According to the financial bodies, there is need for a deliberate and genuine agenda of development financing to fund critical infrastructural projects, education, SMEs, agriculture and manufacturing sector by properly stimulating the financial services sector.
Besides, the CIBN urged the CBN to reconsider the 31 percent Cash Reserve Ratio (CRR) imposed on deposits in the financial sector, adding that the apex bank should look at creative ways through which the ongoing implementation of the Treasury Single Account (TSA) and the CRR would be managed to create development, especially in the critical sectors of the economy.
Speaking at the yearly banking and finance conference of the CIBN, recently, CBN Governor, Godwin Emefiele, explained that the recent oil price crash and its effects on the ability of oil sector borrowers have brought to the fore the need to not concentrate lending in one sector, but to spread risks across all sectors.
According to him, the crisis also highlights the need to promote growth generating productive sectors as against focusing on those knotted to the vagaries of an exogenous market.
Justifying some of the bank’s recent actions, he said: “The current development financing initiatives of the CBN are not misplaced and are neither at variance with history nor with experiences in other jurisdiction. Yet, the decision to elevate our development function is supported by, but not based on, the experiences of these other countries. It is based on a genuine appraisal and understanding of what we need to do in order to get Nigeria on a sustained path of economic growth and development”.
The CIBN President/Chairman of Council, Otunba (Mrs) Debola Osibogun urged efforts to address factors militating against growth and development such as corruption, infrastructural decay; insecurity to lives and properties; dearth of professionalism; and other economic vices, adding that they are of greater concern to the banking sector.
The banking industry has pursued financial inclusion meticulously with the development and introduction of various products and services under the retail banking space.

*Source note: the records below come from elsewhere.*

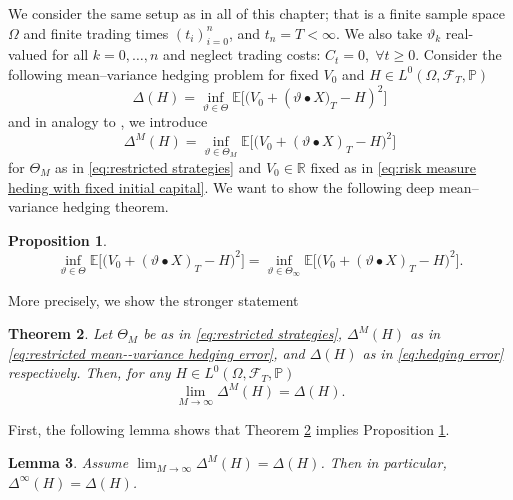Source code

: \documentclass[11pt,a4paper,twoside,openany]{report}
\numberwithin{equation}{section}
\theoremstyle{plain} %
\newtheorem{theorem}{Theorem}[section]
\newtheorem{proposition}[theorem]{Proposition}
\newtheorem{lemma}[theorem]{Lemma}
\theoremstyle{definition} %
\theoremstyle{remark} %
\let\parencite\authnumparencite
\begin{document}
We consider the same setup as in all of this chapter; that is a finite sample space \(\Omega\) and finite trading times \((t_i)_{i=0}^n\), and \(t_n=T<\infty\). We also take \(\vartheta_k\) real-valued for all \(k=0,\dots,n\) and  neglect trading costs: \(C_t=0,\; \forall t\geq 0\). Consider the following mean--variance hedging problem for fixed \(V_0\) and \(H\in L^0(\Omega,\mathcal{F}_T,\mathbb{P})\)
\begin{equation}\label{eq:hedging error}
    \Delta(H) = \inf_{\vartheta\in\Theta}\mathbb{E}\Big[\big(V_0+(\vartheta\bullet X\big)_T-H)^2\Big]
\end{equation}
and in analogy to \parencite[Thm.~4.9.]{Buehler2018DeepHedging}, we introduce
\begin{equation}\label{eq:restricted mean--variance hedging error}
    \Delta^M(H) = \inf_{\vartheta\in\Theta_M}\mathbb{E}\Big[\big(V_0+(\vartheta\bullet X)_T-H\big)^2\Big]
\end{equation}
for \(\Theta_M\) as in \eqref{eq:restricted strategies} and \(V_0\in\mathbb{R}\) fixed as in  \eqref{eq:risk measure heding with fixed initial capital}. We want to show the following deep mean--variance hedging theorem.
\begin{proposition}\label{prop:finite deep mean--variance hedging}
    \begin{equation*}
        \inf_{\vartheta\in\Theta}\mathbb{E}\Big[\big(V_0+(\vartheta\bullet X)_T-H\big)^2\Big]=\inf_{\vartheta\in\Theta_{\infty}}\mathbb{E}\Big[\big(V_0+(\vartheta\bullet X)_T-H\big)^2\Big].
    \end{equation*}
\end{proposition}
More precisely, we show the stronger statement
\begin{theorem}\label{thm:strong discrete deep mean--variance hedging}
Let \(\Theta_M\) be as in \eqref{eq:restricted strategies}, \(\Delta^M(H)\) as in \eqref{eq:restricted mean--variance hedging error}, and \(\Delta(H)\) as in \eqref{eq:hedging error} respectively. Then, for any \(H\in L^0(\Omega,\mathcal{F}_T,\mathbb{P})\)
    \begin{equation*}
        \lim_{M\to\infty}\Delta^M(H)=\Delta(H).
    \end{equation*}
\end{theorem}
First, the following lemma shows that Theorem \ref{thm:strong discrete deep mean--variance hedging} implies Proposition \ref{prop:finite deep mean--variance hedging}.
\begin{lemma}\label{lemma:strong form implies weak form}
    Assume \(\lim_{M\to\infty}\Delta^M(H)=\Delta(H)\).  Then in particular, \(\Delta^{\infty}(H)=\Delta(H)\).
\end{lemma}
\end{document}
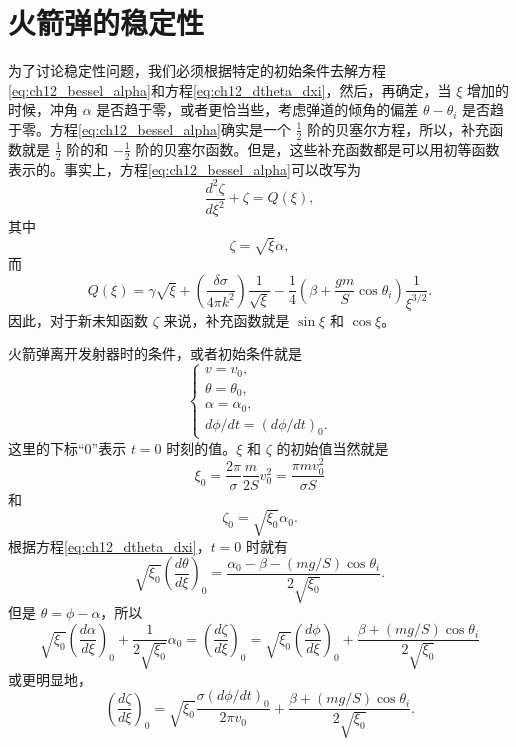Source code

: \section{火箭弹的稳定性}

为了讨论稳定性问题，我们必须根据特定的初始条件去解方程\eqref{eq:ch12_bessel_alpha}和方程\eqref{eq:ch12_dtheta_dxi}，然后，再确定，当 $\xi$ 增加的时候，冲角 $\alpha$ 是否趋于零，或者更恰当些，考虑弹道的倾角的偏差 $\theta - \theta_i$ 是否趋于零。方程\eqref{eq:ch12_bessel_alpha}确实是一个 $\frac{1}{2}$ 阶的贝塞尔方程，所以，补充函数就是 $\frac{1}{2}$ 阶的和 $-\frac{1}{2}$ 阶的贝塞尔函数。但是，这些补充函数都是可以用初等函数表示的。事实上，方程\eqref{eq:ch12_bessel_alpha}可以改写为
\begin{equation}\label{eq:ch12_zeta_eq}
\frac{d^2 \zeta}{d \xi^2} + \zeta = Q(\xi),
\end{equation}
其中
\begin{equation}\label{eq:ch12_zeta_def}
\zeta = \sqrt{\xi} \alpha,
\end{equation}
而
\begin{equation}\label{eq:ch12_Q_def}
Q(\xi) = \gamma \sqrt{\xi} + \left( \frac{\delta \sigma}{4 \pi k^2} \right) \frac{1}{\sqrt{\xi}} - \frac{1}{4} \left( \beta + \frac{gm}{S} \cos \theta_i \right) \frac{1}{\xi^{3/2}}.
\end{equation}
因此，对于新未知函数 $\zeta$ 来说，补充函数就是 $\sin \xi$ 和 $\cos \xi$。

火箭弹离开发射器时的条件，或者初始条件就是
\begin{equation}\label{eq:ch12_initial_conditions}
\begin{cases}
v = v_0, \\
\theta = \theta_0, \\
\alpha = \alpha_0, \\
d\phi/dt = (d\phi/dt)_0.
\end{cases}
\end{equation}
这里的下标“0”表示 $t=0$ 时刻的值。$\xi$ 和 $\zeta$ 的初始值当然就是
\begin{equation}\label{eq:ch12_xi0}
\xi_0 = \frac{2\pi}{\sigma} \frac{m}{2S}v_0^2 = \frac{\pi m v_0^2}{\sigma S}
\end{equation}
和
\begin{equation}\label{eq:ch12_zeta0}
\zeta_0 = \sqrt{\xi_0}\alpha_0.
\end{equation}
根据方程\eqref{eq:ch12_dtheta_dxi}，$t=0$ 时就有
\begin{equation*}
\sqrt{\xi_0}\left(\frac{d\theta}{d\xi}\right)_0 = \frac{\alpha_0 - \beta - (mg/S)\cos\theta_i}{2\sqrt{\xi_0}}.
\end{equation*}
但是 $\theta = \phi - \alpha$，所以
\begin{equation*}
\sqrt{\xi_0}\left(\frac{d\alpha}{d\xi}\right)_0 + \frac{1}{2\sqrt{\xi_0}}\alpha_0 = \left(\frac{d\zeta}{d\xi}\right)_0 = \sqrt{\xi_0}\left(\frac{d\phi}{d\xi}\right)_0 + \frac{\beta + (mg/S)\cos\theta_i}{2\sqrt{\xi_0}}
\end{equation*}
或更明显地，
\begin{equation}\label{eq:ch12_dzeta0}
\left(\frac{d\zeta}{d\xi}\right)_0 = \sqrt{\xi_0}\frac{\sigma(d\phi/dt)_0}{2\pi v_0} + \frac{\beta + (mg/S)\cos\theta_i}{2\sqrt{\xi_0}}.
\end{equation}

There is no doubt that credits from banks and other financial institutions play an important role in generating growth and reducing poverty. This is because, availability of credit facilities enhances the purchasing power of individuals and households, and this has a multiplier effect on the economy of any nation.
The ongoing implementation of the Treasury Single Account (TSA) is a welcomed initiative. We also believe that the Treasury Single Account will help to cut down the several inconsistencies that have marred public sector fund management in the recent past. Under this initiative, banks would have to leave their comfort zone caused by dependence on government funds to now source for long term and sustainable deposits at cheaper costs, as it is the practice in modern economies around the world”, she added.
She then urged the apex bank to address rising concerns over the current global economic decline as reflected in the happening in Asia economies, fall in the prices of European shares to a seven-month low and the mounting concerns about China’s economy.
Global markets are in panic mode as the full scale of China’s slowdown is becoming clearer. African economies are not insulated from these events.
The Nigeria Gross Domestic Product (GDP) growth rate as released by National Bureau of Statistics showed that the economy had a sustained decline of 2.35 percent in the second quarter of 2015, down from a 3.96 percent expansion reported in the previous quarter. This is the lowest GDP growth rate since the quarterly data is being released due to decline in oil production and prices. We will expect a swift response from government that will help protect the economy under this economic threat”, she stressed.